◆ Problem to solve
Once the line containing "For the above" is found in the listing below, return it and each line after it through the last, exactly as given.

===

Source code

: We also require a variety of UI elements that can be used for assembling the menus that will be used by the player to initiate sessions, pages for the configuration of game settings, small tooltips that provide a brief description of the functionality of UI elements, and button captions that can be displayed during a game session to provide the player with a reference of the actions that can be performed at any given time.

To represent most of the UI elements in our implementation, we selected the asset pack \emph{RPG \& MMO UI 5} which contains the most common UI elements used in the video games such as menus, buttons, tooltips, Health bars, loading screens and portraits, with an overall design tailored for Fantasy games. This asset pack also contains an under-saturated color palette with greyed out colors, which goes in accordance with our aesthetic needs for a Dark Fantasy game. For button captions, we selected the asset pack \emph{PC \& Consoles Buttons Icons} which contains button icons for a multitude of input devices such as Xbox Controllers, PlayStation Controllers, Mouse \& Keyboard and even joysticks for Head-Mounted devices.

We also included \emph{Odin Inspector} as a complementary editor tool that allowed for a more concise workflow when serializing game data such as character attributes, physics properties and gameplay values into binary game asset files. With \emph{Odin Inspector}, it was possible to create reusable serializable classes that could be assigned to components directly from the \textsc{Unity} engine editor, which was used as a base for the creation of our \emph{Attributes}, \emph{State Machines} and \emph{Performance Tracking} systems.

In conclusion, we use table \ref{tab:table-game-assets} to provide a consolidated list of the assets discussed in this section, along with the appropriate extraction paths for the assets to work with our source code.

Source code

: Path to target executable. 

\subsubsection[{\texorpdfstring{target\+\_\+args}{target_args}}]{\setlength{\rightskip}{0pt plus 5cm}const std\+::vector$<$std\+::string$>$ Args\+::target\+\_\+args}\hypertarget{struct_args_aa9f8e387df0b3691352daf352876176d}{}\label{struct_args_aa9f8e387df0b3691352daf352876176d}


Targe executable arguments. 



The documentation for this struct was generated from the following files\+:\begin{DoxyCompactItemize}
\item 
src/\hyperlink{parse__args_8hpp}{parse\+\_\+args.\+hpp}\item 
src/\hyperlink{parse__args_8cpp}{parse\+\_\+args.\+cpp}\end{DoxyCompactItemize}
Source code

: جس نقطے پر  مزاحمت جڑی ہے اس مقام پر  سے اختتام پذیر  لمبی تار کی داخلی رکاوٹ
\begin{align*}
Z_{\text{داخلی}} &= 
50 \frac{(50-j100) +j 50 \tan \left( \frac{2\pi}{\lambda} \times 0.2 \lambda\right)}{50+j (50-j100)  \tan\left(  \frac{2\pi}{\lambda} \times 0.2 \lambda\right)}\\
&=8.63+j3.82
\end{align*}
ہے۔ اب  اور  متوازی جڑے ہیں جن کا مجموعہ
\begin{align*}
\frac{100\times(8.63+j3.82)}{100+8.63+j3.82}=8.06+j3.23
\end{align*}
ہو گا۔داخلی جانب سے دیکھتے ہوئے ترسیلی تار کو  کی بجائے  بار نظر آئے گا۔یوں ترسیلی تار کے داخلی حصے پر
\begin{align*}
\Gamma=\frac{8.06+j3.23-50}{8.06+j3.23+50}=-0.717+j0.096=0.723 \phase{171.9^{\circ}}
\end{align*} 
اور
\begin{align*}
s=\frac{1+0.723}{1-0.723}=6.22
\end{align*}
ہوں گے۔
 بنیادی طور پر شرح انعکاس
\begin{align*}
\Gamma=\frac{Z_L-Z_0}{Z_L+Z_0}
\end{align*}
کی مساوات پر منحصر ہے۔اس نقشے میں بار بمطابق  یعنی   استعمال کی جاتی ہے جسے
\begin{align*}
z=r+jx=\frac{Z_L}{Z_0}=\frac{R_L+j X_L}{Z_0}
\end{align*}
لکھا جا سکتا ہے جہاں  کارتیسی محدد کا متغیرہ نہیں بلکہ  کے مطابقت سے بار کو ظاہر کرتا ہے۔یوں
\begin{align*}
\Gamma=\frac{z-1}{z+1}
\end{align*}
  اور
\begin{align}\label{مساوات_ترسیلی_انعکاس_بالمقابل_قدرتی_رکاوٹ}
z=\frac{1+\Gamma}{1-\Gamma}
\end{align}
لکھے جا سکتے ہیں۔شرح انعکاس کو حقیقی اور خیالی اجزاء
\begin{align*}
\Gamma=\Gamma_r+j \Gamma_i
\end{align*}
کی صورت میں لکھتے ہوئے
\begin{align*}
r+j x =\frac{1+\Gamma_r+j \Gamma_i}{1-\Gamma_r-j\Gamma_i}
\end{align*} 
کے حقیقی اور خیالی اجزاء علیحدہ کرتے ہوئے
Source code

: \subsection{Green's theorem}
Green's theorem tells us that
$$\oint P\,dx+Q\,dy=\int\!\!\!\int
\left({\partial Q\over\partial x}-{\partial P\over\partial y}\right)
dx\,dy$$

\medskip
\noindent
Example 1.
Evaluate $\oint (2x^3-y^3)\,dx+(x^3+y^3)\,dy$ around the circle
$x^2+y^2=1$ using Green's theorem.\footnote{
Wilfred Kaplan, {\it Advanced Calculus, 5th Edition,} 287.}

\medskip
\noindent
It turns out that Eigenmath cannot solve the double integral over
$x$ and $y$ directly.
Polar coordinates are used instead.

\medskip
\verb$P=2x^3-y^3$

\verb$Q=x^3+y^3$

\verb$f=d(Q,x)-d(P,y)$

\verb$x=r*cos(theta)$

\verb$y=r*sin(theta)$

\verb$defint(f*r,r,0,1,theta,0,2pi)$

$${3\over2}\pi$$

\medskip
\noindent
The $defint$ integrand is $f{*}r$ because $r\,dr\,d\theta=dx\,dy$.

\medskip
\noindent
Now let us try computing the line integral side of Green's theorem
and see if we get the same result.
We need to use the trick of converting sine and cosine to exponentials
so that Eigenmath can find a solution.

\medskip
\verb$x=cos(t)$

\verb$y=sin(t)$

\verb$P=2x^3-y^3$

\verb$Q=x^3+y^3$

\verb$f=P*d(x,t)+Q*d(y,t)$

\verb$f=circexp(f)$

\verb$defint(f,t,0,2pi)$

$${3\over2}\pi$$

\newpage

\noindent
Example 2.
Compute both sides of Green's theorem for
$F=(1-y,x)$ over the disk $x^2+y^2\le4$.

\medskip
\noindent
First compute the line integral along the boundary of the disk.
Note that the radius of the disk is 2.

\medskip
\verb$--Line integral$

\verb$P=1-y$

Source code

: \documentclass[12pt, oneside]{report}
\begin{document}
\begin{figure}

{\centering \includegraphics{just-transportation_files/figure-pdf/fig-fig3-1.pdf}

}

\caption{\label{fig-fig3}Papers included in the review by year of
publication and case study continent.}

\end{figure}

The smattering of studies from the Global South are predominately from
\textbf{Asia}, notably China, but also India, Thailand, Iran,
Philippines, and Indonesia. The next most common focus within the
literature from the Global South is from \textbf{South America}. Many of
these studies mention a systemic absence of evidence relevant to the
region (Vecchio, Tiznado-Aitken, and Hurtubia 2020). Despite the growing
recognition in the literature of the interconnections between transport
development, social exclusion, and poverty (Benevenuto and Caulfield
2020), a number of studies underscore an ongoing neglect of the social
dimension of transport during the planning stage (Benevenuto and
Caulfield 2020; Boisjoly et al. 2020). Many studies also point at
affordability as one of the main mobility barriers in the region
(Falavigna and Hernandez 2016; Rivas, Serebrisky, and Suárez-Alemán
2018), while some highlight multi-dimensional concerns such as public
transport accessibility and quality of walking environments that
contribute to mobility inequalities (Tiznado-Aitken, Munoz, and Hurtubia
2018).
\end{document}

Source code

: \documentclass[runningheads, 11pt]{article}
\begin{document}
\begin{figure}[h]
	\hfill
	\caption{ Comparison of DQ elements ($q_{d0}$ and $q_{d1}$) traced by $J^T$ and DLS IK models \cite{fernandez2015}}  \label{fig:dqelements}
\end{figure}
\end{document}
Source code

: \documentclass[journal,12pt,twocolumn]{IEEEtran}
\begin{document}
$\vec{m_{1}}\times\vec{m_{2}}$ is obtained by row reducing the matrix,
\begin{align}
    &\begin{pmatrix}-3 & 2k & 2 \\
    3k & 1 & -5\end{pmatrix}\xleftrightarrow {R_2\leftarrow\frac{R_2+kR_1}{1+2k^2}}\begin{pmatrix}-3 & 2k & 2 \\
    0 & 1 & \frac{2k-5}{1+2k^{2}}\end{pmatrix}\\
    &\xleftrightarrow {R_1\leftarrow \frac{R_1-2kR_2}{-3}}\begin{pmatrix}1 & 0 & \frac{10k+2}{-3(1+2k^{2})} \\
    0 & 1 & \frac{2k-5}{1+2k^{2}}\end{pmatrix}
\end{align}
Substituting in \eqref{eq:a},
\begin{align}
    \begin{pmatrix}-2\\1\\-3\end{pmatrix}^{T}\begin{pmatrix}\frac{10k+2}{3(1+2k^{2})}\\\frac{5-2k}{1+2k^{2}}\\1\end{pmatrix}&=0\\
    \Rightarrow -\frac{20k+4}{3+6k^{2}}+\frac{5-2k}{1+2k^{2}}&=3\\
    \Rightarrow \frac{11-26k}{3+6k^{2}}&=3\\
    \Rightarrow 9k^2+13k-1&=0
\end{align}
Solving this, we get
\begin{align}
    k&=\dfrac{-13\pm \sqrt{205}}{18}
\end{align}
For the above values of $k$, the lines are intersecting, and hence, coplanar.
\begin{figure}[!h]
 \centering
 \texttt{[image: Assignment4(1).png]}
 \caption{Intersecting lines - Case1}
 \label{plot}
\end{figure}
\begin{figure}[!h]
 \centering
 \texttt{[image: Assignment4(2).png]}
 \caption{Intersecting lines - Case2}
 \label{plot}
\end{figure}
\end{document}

===

◆ Response
For the above values of $k$, the lines are intersecting, and hence, coplanar.
\begin{figure}[!h]
 \centering
 \texttt{[image: Assignment4(1).png]}
 \caption{Intersecting lines - Case1}
 \label{plot}
\end{figure}
\begin{figure}[!h]
 \centering
 \texttt{[image: Assignment4(2).png]}
 \caption{Intersecting lines - Case2}
 \label{plot}
\end{figure}
\end{document}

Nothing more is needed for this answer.